- Source material -
===============
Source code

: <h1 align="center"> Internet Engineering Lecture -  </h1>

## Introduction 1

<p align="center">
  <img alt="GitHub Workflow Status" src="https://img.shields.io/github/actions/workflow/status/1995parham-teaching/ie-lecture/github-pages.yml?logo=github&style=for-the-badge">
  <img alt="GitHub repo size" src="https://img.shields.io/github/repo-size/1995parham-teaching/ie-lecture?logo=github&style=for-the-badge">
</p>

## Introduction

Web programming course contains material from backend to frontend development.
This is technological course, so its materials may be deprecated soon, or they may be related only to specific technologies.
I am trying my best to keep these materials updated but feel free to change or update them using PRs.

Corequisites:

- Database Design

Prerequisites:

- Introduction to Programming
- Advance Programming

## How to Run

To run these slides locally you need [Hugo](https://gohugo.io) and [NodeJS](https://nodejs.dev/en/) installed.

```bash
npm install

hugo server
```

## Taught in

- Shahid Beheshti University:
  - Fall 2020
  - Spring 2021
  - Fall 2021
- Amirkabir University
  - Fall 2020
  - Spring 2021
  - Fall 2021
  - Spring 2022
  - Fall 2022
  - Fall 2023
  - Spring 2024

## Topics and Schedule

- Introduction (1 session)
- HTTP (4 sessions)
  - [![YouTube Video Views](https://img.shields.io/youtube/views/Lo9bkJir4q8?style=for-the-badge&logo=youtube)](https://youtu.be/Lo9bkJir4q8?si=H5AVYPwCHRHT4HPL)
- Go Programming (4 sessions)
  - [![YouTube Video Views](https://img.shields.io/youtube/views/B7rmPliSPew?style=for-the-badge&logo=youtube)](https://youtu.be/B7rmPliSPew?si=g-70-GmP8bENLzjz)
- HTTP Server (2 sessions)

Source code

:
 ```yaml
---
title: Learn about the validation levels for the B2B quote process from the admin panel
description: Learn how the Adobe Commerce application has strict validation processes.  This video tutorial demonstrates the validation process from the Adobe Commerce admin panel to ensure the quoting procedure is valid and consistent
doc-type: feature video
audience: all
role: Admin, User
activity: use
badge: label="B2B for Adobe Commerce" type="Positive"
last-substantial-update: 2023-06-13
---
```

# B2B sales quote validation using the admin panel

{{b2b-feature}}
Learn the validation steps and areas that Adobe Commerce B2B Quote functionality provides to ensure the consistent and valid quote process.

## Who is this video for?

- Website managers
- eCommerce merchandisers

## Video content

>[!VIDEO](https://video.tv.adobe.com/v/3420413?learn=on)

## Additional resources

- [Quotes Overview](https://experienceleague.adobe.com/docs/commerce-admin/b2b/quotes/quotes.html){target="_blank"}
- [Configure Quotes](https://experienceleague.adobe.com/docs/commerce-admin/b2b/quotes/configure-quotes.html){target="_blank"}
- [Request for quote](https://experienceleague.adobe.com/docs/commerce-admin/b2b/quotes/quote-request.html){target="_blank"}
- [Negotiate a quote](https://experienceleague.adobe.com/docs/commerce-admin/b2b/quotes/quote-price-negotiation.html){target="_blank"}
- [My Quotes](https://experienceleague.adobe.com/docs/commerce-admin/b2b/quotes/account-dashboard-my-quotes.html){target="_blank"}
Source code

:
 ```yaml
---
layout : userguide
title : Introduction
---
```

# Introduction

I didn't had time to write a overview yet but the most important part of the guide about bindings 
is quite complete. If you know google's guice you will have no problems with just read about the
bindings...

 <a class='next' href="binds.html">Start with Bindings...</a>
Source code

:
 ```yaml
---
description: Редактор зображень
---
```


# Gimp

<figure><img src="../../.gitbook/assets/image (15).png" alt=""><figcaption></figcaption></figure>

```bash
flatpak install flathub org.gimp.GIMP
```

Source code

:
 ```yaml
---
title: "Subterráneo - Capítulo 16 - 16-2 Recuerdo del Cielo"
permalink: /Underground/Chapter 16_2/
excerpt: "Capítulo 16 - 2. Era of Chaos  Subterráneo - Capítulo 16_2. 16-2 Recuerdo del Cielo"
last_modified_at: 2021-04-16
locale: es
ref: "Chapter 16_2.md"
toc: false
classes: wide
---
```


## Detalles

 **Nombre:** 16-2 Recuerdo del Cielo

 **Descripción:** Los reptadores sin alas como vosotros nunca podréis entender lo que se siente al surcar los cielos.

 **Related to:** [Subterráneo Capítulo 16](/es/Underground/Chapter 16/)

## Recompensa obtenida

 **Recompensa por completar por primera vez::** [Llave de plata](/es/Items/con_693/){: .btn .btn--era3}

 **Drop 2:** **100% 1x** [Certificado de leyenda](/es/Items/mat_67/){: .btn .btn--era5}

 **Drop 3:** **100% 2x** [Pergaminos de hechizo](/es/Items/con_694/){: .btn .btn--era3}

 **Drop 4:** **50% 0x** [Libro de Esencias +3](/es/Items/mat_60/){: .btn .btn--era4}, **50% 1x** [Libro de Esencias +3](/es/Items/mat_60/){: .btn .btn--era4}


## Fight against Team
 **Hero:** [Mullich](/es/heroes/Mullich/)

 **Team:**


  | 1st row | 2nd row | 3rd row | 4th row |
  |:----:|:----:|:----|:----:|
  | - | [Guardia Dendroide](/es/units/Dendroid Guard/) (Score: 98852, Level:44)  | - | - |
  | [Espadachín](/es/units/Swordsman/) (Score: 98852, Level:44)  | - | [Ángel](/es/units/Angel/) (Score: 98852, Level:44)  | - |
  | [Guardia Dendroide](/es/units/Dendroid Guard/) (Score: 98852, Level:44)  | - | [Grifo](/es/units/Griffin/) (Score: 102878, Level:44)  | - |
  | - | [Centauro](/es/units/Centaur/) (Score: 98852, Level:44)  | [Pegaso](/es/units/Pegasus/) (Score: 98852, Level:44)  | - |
===============
- Problem to solve -
How many lines of the data include the word "GitHub"? Reply with the number and nothing else.

- Answer below -
2